# Cosmos 3 Super Image to Video

> Cosmos3 is a collection of Omnimodal world models capable of generating dynamic, high-quality video, image, audio, and action commands from combinations of text, image, video, and action trajectory inputs.


## Overview

- **Endpoint**: `https://fal.run/nvidia/cosmos-3-super/image-to-video`
- **Model ID**: `nvidia/cosmos-3-super/image-to-video`
- **Category**: image-to-video
- **Kind**: inference
**Tags**: stylized, transform, lipsync



## Pricing

Your request will cost **$0.05** per second of generated video, rounded up. Agentic generation is billed for each candidate video generated

For more details, see [fal.ai pricing](https://fal.ai/pricing).

## API Information

This model can be used via our HTTP API or more conveniently via our client libraries.
See the input and output schema below, as well as the usage examples.


### Input Schema

The API accepts the following input parameters:


- **`prompt`** (`string`, _required_):
  Text prompt describing the motion and scene of the video to generate.
  - Examples: "The camera slowly pushes in as the subject turns their head toward the light, hair drifting in a gentle breeze, dust motes floating through warm afternoon sun."
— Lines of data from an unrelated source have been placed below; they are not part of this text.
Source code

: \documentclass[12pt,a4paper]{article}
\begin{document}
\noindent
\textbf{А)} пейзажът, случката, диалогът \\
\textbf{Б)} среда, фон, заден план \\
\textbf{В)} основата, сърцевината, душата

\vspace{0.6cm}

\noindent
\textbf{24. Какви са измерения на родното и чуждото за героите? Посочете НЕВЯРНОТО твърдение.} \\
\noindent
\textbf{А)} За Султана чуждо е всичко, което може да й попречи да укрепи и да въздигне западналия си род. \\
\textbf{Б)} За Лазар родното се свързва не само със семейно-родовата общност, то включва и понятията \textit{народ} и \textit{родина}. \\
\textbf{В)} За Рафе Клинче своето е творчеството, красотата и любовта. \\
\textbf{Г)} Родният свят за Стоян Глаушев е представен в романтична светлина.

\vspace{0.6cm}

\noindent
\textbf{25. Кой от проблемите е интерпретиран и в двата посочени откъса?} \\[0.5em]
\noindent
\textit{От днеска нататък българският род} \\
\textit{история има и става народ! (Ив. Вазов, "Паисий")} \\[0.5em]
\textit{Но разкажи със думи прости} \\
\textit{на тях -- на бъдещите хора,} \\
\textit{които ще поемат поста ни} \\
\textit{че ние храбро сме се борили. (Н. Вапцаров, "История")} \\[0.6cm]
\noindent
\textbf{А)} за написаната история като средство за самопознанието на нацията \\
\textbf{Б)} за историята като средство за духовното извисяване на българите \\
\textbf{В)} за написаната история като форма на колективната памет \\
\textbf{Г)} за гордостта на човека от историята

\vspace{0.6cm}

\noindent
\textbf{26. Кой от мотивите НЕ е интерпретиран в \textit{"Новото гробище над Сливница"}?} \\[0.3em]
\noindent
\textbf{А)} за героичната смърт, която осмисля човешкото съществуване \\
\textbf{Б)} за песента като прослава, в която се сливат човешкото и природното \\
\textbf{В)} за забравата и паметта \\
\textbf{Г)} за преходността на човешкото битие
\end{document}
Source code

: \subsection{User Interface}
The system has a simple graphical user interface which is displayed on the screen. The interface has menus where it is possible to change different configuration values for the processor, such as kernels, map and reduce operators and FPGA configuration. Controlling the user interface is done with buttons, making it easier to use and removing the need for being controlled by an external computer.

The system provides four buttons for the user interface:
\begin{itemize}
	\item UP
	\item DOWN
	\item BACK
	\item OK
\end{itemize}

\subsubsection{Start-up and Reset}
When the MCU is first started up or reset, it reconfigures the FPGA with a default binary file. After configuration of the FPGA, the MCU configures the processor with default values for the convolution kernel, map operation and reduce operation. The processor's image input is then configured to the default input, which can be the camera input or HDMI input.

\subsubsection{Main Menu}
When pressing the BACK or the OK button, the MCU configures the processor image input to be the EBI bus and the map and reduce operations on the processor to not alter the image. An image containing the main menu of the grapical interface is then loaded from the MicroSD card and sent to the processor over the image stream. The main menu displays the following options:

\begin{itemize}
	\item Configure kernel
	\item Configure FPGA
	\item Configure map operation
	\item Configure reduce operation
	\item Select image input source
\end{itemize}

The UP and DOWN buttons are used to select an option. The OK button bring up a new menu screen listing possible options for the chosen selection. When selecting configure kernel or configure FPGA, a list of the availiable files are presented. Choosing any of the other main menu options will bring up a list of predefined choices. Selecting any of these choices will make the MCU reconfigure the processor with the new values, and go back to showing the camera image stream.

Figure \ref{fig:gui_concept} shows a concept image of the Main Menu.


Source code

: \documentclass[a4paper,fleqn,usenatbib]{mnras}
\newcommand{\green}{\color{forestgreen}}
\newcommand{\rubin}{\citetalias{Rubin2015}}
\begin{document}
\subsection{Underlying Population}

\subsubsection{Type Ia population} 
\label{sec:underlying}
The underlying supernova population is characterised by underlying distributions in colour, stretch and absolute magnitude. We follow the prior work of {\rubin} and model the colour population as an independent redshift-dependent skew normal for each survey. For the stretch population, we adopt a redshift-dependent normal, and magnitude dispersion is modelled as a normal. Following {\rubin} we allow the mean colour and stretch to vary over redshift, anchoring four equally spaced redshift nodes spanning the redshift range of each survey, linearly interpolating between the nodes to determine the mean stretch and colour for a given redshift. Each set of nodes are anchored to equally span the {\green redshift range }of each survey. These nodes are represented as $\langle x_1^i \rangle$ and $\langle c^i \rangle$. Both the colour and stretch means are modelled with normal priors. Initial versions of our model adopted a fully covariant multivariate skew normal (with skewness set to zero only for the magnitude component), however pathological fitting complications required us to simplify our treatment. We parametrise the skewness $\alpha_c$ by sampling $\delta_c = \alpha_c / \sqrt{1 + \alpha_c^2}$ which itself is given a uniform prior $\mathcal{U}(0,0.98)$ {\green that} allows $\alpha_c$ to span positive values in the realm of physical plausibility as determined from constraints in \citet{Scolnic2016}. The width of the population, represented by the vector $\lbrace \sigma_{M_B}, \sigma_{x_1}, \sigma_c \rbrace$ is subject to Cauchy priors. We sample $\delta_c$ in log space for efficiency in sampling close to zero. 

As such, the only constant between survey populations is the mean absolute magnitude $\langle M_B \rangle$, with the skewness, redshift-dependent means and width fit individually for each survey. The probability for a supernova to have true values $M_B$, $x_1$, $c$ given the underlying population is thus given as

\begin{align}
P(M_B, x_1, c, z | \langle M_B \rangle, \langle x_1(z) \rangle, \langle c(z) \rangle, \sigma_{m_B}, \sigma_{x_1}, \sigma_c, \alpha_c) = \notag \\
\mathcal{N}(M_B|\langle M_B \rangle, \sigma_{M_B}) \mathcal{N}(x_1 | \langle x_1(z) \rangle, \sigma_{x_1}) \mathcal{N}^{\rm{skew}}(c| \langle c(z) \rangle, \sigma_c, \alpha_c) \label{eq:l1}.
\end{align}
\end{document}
- **`image_url`** (`string`, _required_):
  URL of the conditioning first-frame image for the video.
  - Examples: "https://storage.googleapis.com/falserverless/example_inputs/hunyuan_i2v.jpg"

- **`negative_prompt`** (`string`, _optional_):
  Content to steer the generation away from (artifacts, unwanted motion). Defaults to NVIDIA's recommended i2v negative prompt; pass an empty string to disable. Default value: `"The video captures a series of frames showing macroblocking artifacts, chromatic aberration, high-frequency noise, and rolling shutter distortion. It includes static with no motion, motion blur, over-saturation, shaky footage, low resolution, grainy texture, pixelated images, poorly lit areas, underexposed and overexposed scenes, poor color balance, washed out colors, choppy sequences, jerky movements, low frame rate, bit-depth compression artifacts, color banding, unnatural transitions, outdated special effects, fake elements, unconvincing visuals, poorly edited content, jump cuts, hard cut, visual noise, and flickering. It features moiré patterns, edge halos, and temporal aliasing. Furthermore, the content defies common sense, generating illogical scenarios, nonsensical entities, absurd character behaviors, and conceptual paradoxes that violate basic human reasoning and everyday reality. The video looks like a surreal or glitchy hallucination. Overall, the video is of poor quality."`
  - Default: `"The video captures a series of frames showing macroblocking artifacts, chromatic aberration, high-frequency noise, and rolling shutter distortion. It includes static with no motion, motion blur, over-saturation, shaky footage, low resolution, grainy texture, pixelated images, poorly lit areas, underexposed and overexposed scenes, poor color balance, washed out colors, choppy sequences, jerky movements, low frame rate, bit-depth compression artifacts, color banding, unnatural transitions, outdated special effects, fake elements, unconvincing visuals, poorly edited content, jump cuts, hard cut, visual noise, and flickering. It features moiré patterns, edge halos, and temporal aliasing. Furthermore, the content defies common sense, generating illogical scenarios, nonsensical entities, absurd character behaviors, and conceptual paradoxes that violate basic human reasoning and everyday reality. The video looks like a surreal or glitchy hallucination. Overall, the video is of poor quality."`
  - Examples: "The video captures a series of frames showing macroblocking artifacts, chromatic aberration, high-frequency noise, and rolling shutter distortion. It includes static with no motion, motion blur, over-saturation, shaky footage, low resolution, grainy texture, pixelated images, poorly lit areas, underexposed and overexposed scenes, poor color balance, washed out colors, choppy sequences, jerky movements, low frame rate, bit-depth compression artifacts, color banding, unnatural transitions, outdated special effects, fake elements, unconvincing visuals, poorly edited content, jump cuts, hard cut, visual noise, and flickering. It features moiré patterns, edge halos, and temporal aliasing. Furthermore, the content defies common sense, generating illogical scenarios, nonsensical entities, absurd character behaviors, and conceptual paradoxes that violate basic human reasoning and everyday reality. The video looks like a surreal or glitchy hallucination. Overall, the video is of poor quality."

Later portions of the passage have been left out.